BRIEF: Could you please find each line in the records that contains the word "fisicaconexion" and copy it?

-------- LISTED RECORDS --------

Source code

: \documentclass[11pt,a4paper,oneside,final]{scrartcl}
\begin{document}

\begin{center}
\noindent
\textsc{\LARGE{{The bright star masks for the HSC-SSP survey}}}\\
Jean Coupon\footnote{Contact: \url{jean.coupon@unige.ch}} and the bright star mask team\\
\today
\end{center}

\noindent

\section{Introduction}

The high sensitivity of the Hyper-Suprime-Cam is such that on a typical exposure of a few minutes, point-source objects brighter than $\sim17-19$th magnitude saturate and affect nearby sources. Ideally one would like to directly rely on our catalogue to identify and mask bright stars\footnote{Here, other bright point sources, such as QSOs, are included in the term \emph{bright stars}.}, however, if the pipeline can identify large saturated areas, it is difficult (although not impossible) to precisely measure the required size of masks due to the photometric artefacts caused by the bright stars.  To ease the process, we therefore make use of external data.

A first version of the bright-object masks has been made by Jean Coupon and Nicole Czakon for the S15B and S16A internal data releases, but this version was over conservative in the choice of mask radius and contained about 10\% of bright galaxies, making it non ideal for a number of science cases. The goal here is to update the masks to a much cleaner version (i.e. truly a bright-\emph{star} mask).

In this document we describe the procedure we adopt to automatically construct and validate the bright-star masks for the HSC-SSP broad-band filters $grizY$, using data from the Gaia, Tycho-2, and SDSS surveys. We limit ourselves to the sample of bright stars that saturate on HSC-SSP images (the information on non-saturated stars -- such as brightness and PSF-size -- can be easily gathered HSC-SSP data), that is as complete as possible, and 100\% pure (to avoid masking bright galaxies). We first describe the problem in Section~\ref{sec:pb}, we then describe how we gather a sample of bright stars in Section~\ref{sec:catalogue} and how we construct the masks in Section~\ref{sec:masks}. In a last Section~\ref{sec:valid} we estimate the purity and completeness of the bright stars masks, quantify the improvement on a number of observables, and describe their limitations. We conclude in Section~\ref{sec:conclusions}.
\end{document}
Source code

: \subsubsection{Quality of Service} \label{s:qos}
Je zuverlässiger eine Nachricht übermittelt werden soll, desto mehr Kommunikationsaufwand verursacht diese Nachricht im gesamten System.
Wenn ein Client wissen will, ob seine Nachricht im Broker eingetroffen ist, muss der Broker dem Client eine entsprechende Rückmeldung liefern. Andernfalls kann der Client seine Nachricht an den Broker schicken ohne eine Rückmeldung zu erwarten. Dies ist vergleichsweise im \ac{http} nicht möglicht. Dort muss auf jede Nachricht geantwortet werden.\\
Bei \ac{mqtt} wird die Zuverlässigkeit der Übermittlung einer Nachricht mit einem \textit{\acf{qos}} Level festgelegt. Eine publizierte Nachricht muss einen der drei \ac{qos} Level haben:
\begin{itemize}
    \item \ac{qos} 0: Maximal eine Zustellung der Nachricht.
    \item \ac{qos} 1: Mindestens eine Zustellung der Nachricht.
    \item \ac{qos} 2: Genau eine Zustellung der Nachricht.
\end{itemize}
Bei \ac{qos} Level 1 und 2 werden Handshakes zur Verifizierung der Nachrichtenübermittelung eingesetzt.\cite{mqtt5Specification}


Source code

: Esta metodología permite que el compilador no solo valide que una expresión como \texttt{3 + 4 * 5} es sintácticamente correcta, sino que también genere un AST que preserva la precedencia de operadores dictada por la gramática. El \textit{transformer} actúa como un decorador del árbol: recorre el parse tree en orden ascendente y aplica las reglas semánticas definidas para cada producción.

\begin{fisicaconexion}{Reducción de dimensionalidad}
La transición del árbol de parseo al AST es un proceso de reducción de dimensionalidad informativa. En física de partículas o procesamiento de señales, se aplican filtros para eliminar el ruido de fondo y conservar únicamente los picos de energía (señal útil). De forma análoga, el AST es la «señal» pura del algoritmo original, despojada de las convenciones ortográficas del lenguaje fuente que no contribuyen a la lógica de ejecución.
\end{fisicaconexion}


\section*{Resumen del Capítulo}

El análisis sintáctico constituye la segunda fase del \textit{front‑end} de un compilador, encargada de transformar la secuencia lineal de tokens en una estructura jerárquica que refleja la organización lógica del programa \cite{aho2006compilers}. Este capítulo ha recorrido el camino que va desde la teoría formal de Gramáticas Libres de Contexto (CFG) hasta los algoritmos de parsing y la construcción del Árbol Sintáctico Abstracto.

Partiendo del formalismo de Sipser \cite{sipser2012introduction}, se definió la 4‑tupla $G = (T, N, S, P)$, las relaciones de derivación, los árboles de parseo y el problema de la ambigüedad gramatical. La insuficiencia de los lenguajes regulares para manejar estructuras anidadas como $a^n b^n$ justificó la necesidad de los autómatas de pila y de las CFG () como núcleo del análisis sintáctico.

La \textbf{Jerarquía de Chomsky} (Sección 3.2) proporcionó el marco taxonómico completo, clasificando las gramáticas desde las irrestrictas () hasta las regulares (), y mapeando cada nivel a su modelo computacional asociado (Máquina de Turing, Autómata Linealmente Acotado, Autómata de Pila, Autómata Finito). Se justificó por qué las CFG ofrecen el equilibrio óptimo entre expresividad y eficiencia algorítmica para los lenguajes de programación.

--------

OUTPUT FOR THIS EXERCISE:
\begin{fisicaconexion}{Reducción de dimensionalidad}
\end{fisicaconexion}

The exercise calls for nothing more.